Zuckerberg responded to allegations of insufficient user care

by time news

Facebook founder and CEO Mark Zuckerberg has denied accusations from former employee Frances Haugen of the company’s pursuit of profit and lack of user care.

“We take care of issues such as safety, well-being and mental health seriously,” reads a post published on the businessman’s personal Facebook page. He added that Haugen’s accusations paint a false image of the company, and many of its statements “do not make sense at all.”

On the eve of the former manager of the company, Frances Haugen, said during a hearing in the US Senate that the largest social network in the world systematically puts profit above the safety of its users and ignores research on the dangers of content published in it for children. Facebook also relies too much on AI to combat hate speech, misinformation and inappropriate advertising for minors, she said.

Haugen, who has worked at Facebook since 2019 and quit this May, has downloaded thousands of secret company documents, including internal research. One of them, for example, claims that the platform took action against only 3-5% of hate speech and 0.6% of content that was classified as “violence and incitement.” The authors of another found that Facebook-owned social network Instagram exacerbates problems with the perception of their physical image in every third teenage girl.

“If we want to ignore research, why would we create an industry-leading research program to understand these important issues (safety and mental health – Vedomosti) in the first place? – answered Zuckerberg in his post. “If we don’t care about fighting malicious content, why would we hire so many people to do it?”

The 37-year-old entrepreneur also denied allegations of insufficient efforts to combat the hate speech. “The argument that we are deliberately promoting content that makes people angry for profit is profoundly illogical,” Zuckerberg wrote. “We make money from ads, and advertisers keep telling us that they don’t want their ads to be near harmful or hateful content. And I don’t know of a single tech company that wants to create products that make people angry or depressed, ”he continued.

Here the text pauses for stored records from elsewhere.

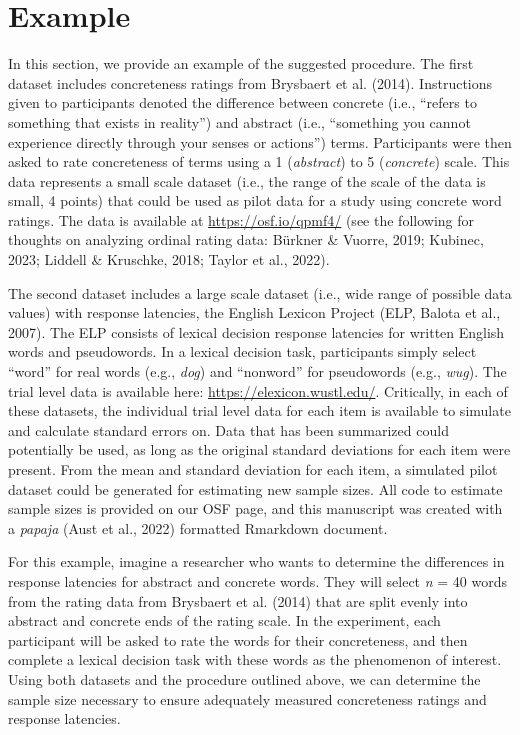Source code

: \documentclass[
  man]{apa7}
\begin{document}
\section{Example}\label{example}

In this section, we provide an example of the suggested procedure. The first dataset includes concreteness ratings from Brysbaert et al. (2014). Instructions given to participants denoted the difference between concrete (i.e., ``refers to something that exists in reality'') and abstract (i.e., ``something you cannot experience directly through your senses or actions'') terms. Participants were then asked to rate concreteness of terms using a 1 (\emph{abstract}) to 5 (\emph{concrete}) scale. This data represents a small scale dataset (i.e., the range of the scale of the data is small, 4 points) that could be used as pilot data for a study using concrete word ratings. The data is available at \url{https://osf.io/qpmf4/} (see the following for thoughts on analyzing ordinal rating data: Bürkner \& Vuorre, 2019; Kubinec, 2023; Liddell \& Kruschke, 2018; Taylor et al., 2022).

The second dataset includes a large scale dataset (i.e., wide range of possible data values) with response latencies, the English Lexicon Project (ELP, Balota et al., 2007). The ELP consists of lexical decision response latencies for written English words and pseudowords. In a lexical decision task, participants simply select ``word'' for real words (e.g., \emph{dog}) and ``nonword'' for pseudowords (e.g., \emph{wug}). The trial level data is available here: \url{https://elexicon.wustl.edu/}. Critically, in each of these datasets, the individual trial level data for each item is available to simulate and calculate standard errors on. Data that has been summarized could potentially be used, as long as the original standard deviations for each item were present. From the mean and standard deviation for each item, a simulated pilot dataset could be generated for estimating new sample sizes. All code to estimate sample sizes is provided on our OSF page, and this manuscript was created with a \emph{papaja} (Aust et al., 2022) formatted Rmarkdown document.

For this example, imagine a researcher who wants to determine the differences in response latencies for abstract and concrete words. They will select \emph{n} = 40 words from the rating data from Brysbaert et al. (2014) that are split evenly into abstract and concrete ends of the rating scale. In the experiment, each participant will be asked to rate the words for their concreteness, and then complete a lexical decision task with these words as the phenomenon of interest. Using both datasets and the procedure outlined above, we can determine the sample size necessary to ensure adequately measured concreteness ratings and response latencies.
\end{document}
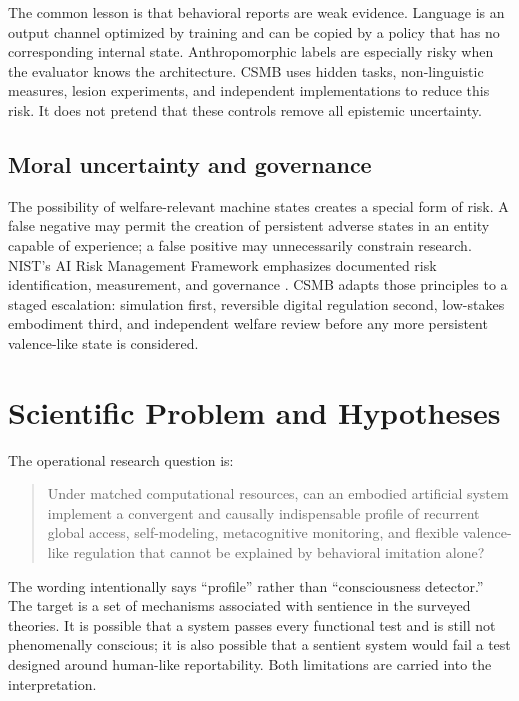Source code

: \documentclass[conference]{IEEEtran}
\begin{document}
The common lesson is that behavioral reports are weak evidence. Language is an output channel optimized by training and can be copied by a policy that has no corresponding internal state. Anthropomorphic labels are especially risky when the evaluator knows the architecture. CSMB uses hidden tasks, non-linguistic measures, lesion experiments, and independent implementations to reduce this risk. It does not pretend that these controls remove all epistemic uncertainty.

\subsection{Moral uncertainty and governance}

The possibility of welfare-relevant machine states creates a special form of risk. A false negative may permit the creation of persistent adverse states in an entity capable of experience; a false positive may unnecessarily constrain research. NIST's AI Risk Management Framework emphasizes documented risk identification, measurement, and governance \cite{nist2023}. CSMB adapts those principles to a staged escalation: simulation first, reversible digital regulation second, low-stakes embodiment third, and independent welfare review before any more persistent valence-like state is considered.

\section{Scientific Problem and Hypotheses}

The operational research question is:

\begin{quote}
Under matched computational resources, can an embodied artificial system implement a convergent and causally indispensable profile of recurrent global access, self-modeling, metacognitive monitoring, and flexible valence-like regulation that cannot be explained by behavioral imitation alone?
\end{quote}

The wording intentionally says ``profile'' rather than ``consciousness detector.'' The target is a set of mechanisms associated with sentience in the surveyed theories. It is possible that a system passes every functional test and is still not phenomenally conscious; it is also possible that a sentient system would fail a test designed around human-like reportability. Both limitations are carried into the interpretation.
\end{document}
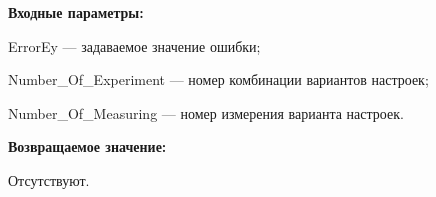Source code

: \textbf{Входные параметры:}

ErrorEy --- задаваемое значение ошибки;
 
    Number\_Of\_Experiment --- номер комбинации вариантов настроек;
 
    Number\_Of\_Measuring --- номер измерения варианта настроек.

\textbf{Возвращаемое значение:}

Отсутствуют.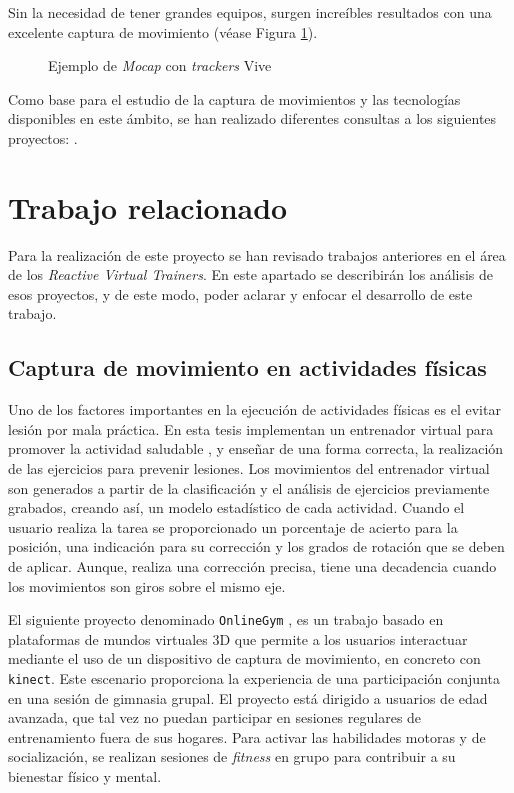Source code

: Sin la necesidad de tener grandes equipos, surgen increíbles resultados con una excelente captura de movimiento (véase Figura \ref{fig:ViveMocap}).

\begin{figure}[h!]
    \centering
    \caption{Ejemplo de \textit{Mocap} con \textit{trackers} Vive}
    \label{fig:ViveMocap}  
\end{figure}


Como base para el estudio de la captura de movimientos y las tecnologías disponibles en este ámbito, se han realizado diferentes consultas a los siguientes proyectos: \cite{ Menendez2015} \cite{ Mejias2014} \cite{VIC}.

\section{Trabajo relacionado}

Para la realización de este proyecto se han revisado trabajos anteriores en el área de los \textit{Reactive Virtual Trainers}. En este apartado se describirán los análisis de esos proyectos, y de este modo, poder aclarar y enfocar el desarrollo de este trabajo.

\subsection{Captura de movimiento en actividades físicas}

Uno de los factores importantes en la ejecución de actividades físicas es el evitar lesión por mala práctica. En esta tesis \cite{Staab:Thesis:2014} implementan un entrenador virtual para promover la actividad saludable , y enseñar de una forma correcta, la realización de las ejercicios para prevenir lesiones. Los movimientos del entrenador virtual son generados a partir de la clasificación y el análisis de ejercicios previamente grabados, creando así, un modelo estadístico de cada actividad. Cuando el usuario realiza la tarea se proporcionado un porcentaje de acierto para la posición, una indicación para su corrección y los grados de rotación que se deben de aplicar. Aunque, realiza una corrección precisa, tiene una decadencia cuando los movimientos son giros sobre el mismo eje.

El siguiente proyecto denominado \texttt{OnlineGym} \cite{Paredes2014} , es un  trabajo basado en plataformas de mundos virtuales 3D que permite a los usuarios interactuar mediante el uso de un dispositivo de captura de movimiento, en concreto con \texttt{kinect}. Este escenario proporciona la experiencia de una participación conjunta en una sesión de gimnasia grupal. El proyecto está dirigido a usuarios de edad avanzada, que tal vez no puedan participar en sesiones regulares de entrenamiento fuera de sus hogares. Para activar las habilidades motoras y de socialización, se realizan sesiones de \textit{fitness} en grupo para contribuir a su bienestar físico y mental. 

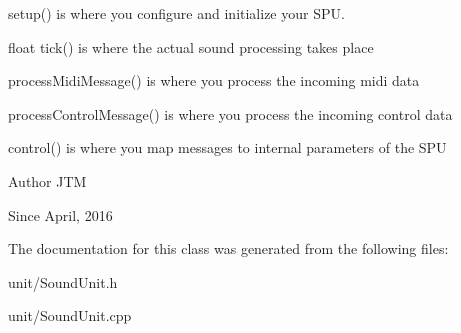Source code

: \begin{DoxyItemize}
\item setup() is where you configure and initialize your S\+PU.
\item float tick() is where the actual sound processing takes place
\item process\+Midi\+Message() is where you process the incoming midi data
\item process\+Control\+Message() is where you process the incoming control data
\item control() is where you map messages to internal parameters of the S\+PU
\end{DoxyItemize}

\begin{DoxyAuthor}{Author}
J\+TM 
\end{DoxyAuthor}
\begin{DoxySince}{Since}
April, 2016 
\end{DoxySince}


The documentation for this class was generated from the following files\+:\begin{DoxyCompactItemize}
\item 
unit/Sound\+Unit.\+h\item 
unit/Sound\+Unit.\+cpp\end{DoxyCompactItemize}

Zuckerberg also noted that today teens are actively using technology, and technology companies should not ignore this fact, but develop products that respond to their needs and at the same time ensure their safety. That’s the idea behind Messenger Kids, a kid-friendly messaging app similar to Facebook Messenger with a number of restrictions and “soft” parental controls, he said.

According to Zuckerberg, the government should issue “updated rules for the Internet” with revised provisions on elections, malicious content, privacy and competition. In May 2020, however, he opposed tightening control over social media activities, saying that this could lead to their censorship.